PROBLEM:
The records below need to be repeated exactly, with every picture left out.

Collected data
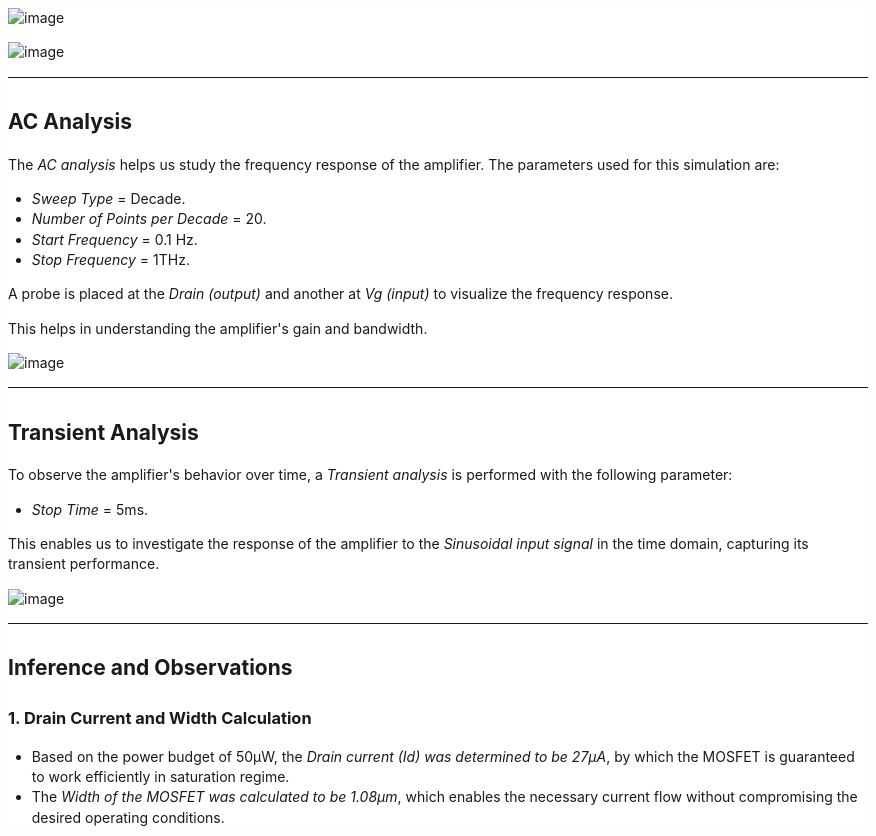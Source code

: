![image](https://github.com/user-attachments/assets/4f5e9309-514d-4df7-bfd0-91b88f8087e8)




![image](https://github.com/user-attachments/assets/90ef910f-d5e4-4769-8aa3-77cd522b7b16)



---

## AC Analysis  

The *AC analysis* helps us study the frequency response of the amplifier. The parameters used for this simulation are:  

- *Sweep Type* = Decade.  
- *Number of Points per Decade* = 20.  
- *Start Frequency* = 0.1 Hz.  
- *Stop Frequency* = 1THz.  

A probe is placed at the *Drain (output)* and another at *Vg (input)* to visualize the frequency response.  

This helps in understanding the amplifier's gain and bandwidth.  

![image](https://github.com/user-attachments/assets/b3c16d6b-334c-4b05-8061-8d13aaf84297)



---

## Transient Analysis  

To observe the amplifier's behavior over time, a *Transient analysis* is performed with the following parameter:  

- *Stop Time* = 5ms.  

This enables us to investigate the response of the amplifier to the *Sinusoidal input signal* in the time domain, capturing its transient performance.  

![image](https://github.com/user-attachments/assets/272341da-8be1-4c80-a83f-7e69a26d2628)




---

## Inference and Observations  

### 1. Drain Current and Width Calculation  

- Based on the power budget of 50μW, the *Drain current (Id) was determined to be 27μA*, by which the MOSFET is guaranteed to work efficiently in saturation regime.  
- The *Width of the MOSFET was calculated to be 1.08μm*, which enables the necessary current flow without compromising the desired operating conditions.  
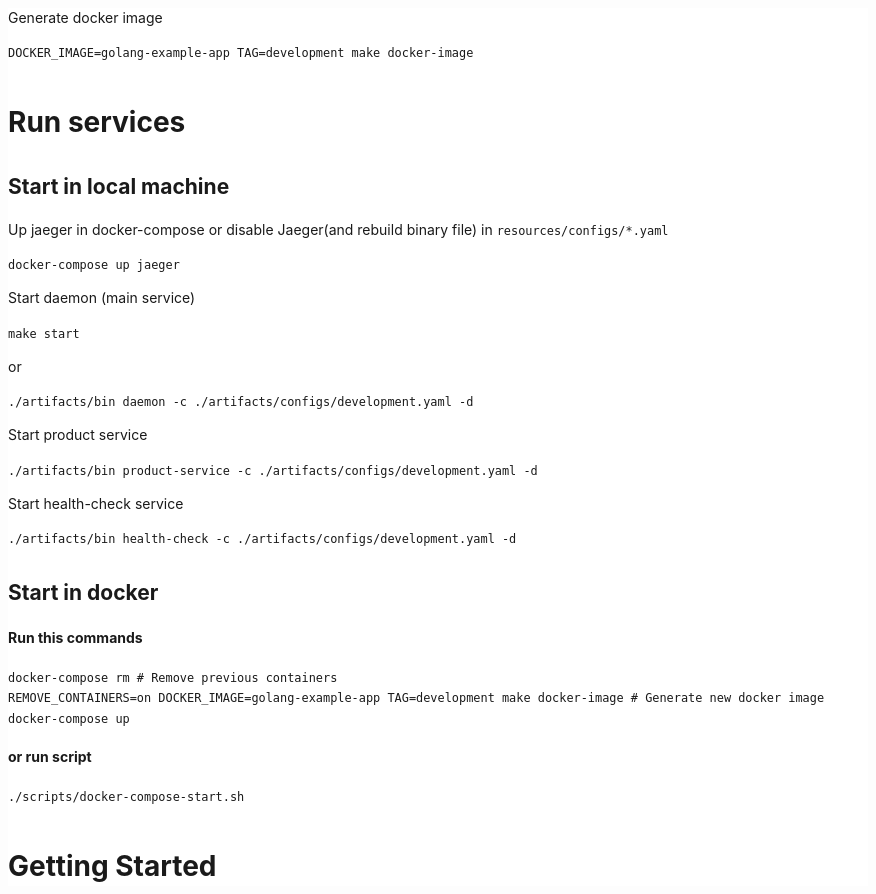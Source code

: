 Generate docker image

```$xslt
DOCKER_IMAGE=golang-example-app TAG=development make docker-image
```

# Run services

## Start in local machine

Up jaeger in docker-compose or disable Jaeger(and rebuild binary file) in `resources/configs/*.yaml`

```$xslt
docker-compose up jaeger
```

Start daemon (main service)

```$xslt
make start
```

or

```$xslt
./artifacts/bin daemon -c ./artifacts/configs/development.yaml -d
```

Start product service 

```$xslt
./artifacts/bin product-service -c ./artifacts/configs/development.yaml -d
```

Start health-check service

```$xslt
./artifacts/bin health-check -c ./artifacts/configs/development.yaml -d
```

## Start in docker

#### Run this commands
```$xslt
docker-compose rm # Remove previous containers
REMOVE_CONTAINERS=on DOCKER_IMAGE=golang-example-app TAG=development make docker-image # Generate new docker image
docker-compose up
```

#### or run script

```$xslt
./scripts/docker-compose-start.sh
```

# Getting Started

EXERCISE RESULT:
Source code

:![image](https://github.com/user-attachments/assets/4f5e9309-514d-4df7-bfd0-91b88f8087e8)




![image](https://github.com/user-attachments/assets/90ef910f-d5e4-4769-8aa3-77cd522b7b16)



---

## AC Analysis  

The *AC analysis* helps us study the frequency response of the amplifier. The parameters used for this simulation are:  

- *Sweep Type* = Decade.  
- *Number of Points per Decade* = 20.  
- *Start Frequency* = 0.1 Hz.  
- *Stop Frequency* = 1THz.  

A probe is placed at the *Drain (output)* and another at *Vg (input)* to visualize the frequency response.  

This helps in understanding the amplifier's gain and bandwidth.  

![image](https://github.com/user-attachments/assets/b3c16d6b-334c-4b05-8061-8d13aaf84297)



---

## Transient Analysis  

To observe the amplifier's behavior over time, a *Transient analysis* is performed with the following parameter:  

- *Stop Time* = 5ms.  

This enables us to investigate the response of the amplifier to the *Sinusoidal input signal* in the time domain, capturing its transient performance.  

![image](https://github.com/user-attachments/assets/272341da-8be1-4c80-a83f-7e69a26d2628)




---

## Inference and Observations  

### 1. Drain Current and Width Calculation  

- Based on the power budget of 50μW, the *Drain current (Id) was determined to be 27μA*, by which the MOSFET is guaranteed to work efficiently in saturation regime.  
- The *Width of the MOSFET was calculated to be 1.08μm*, which enables the necessary current flow without compromising the desired operating conditions.  
Source code

: Generate docker image

```$xslt
DOCKER_IMAGE=golang-example-app TAG=development make docker-image
```

# Run services

## Start in local machine

Up jaeger in docker-compose or disable Jaeger(and rebuild binary file) in `resources/configs/*.yaml`

```$xslt
docker-compose up jaeger
```

Start daemon (main service)

```$xslt
make start
```

or

```$xslt
./artifacts/bin daemon -c ./artifacts/configs/development.yaml -d
```

Start product service 

```$xslt
./artifacts/bin product-service -c ./artifacts/configs/development.yaml -d
```

Start health-check service

```$xslt
./artifacts/bin health-check -c ./artifacts/configs/development.yaml -d
```

## Start in docker

#### Run this commands
```$xslt
docker-compose rm # Remove previous containers
REMOVE_CONTAINERS=on DOCKER_IMAGE=golang-example-app TAG=development make docker-image # Generate new docker image
docker-compose up
```

#### or run script

```$xslt
./scripts/docker-compose-start.sh
```

# Getting Started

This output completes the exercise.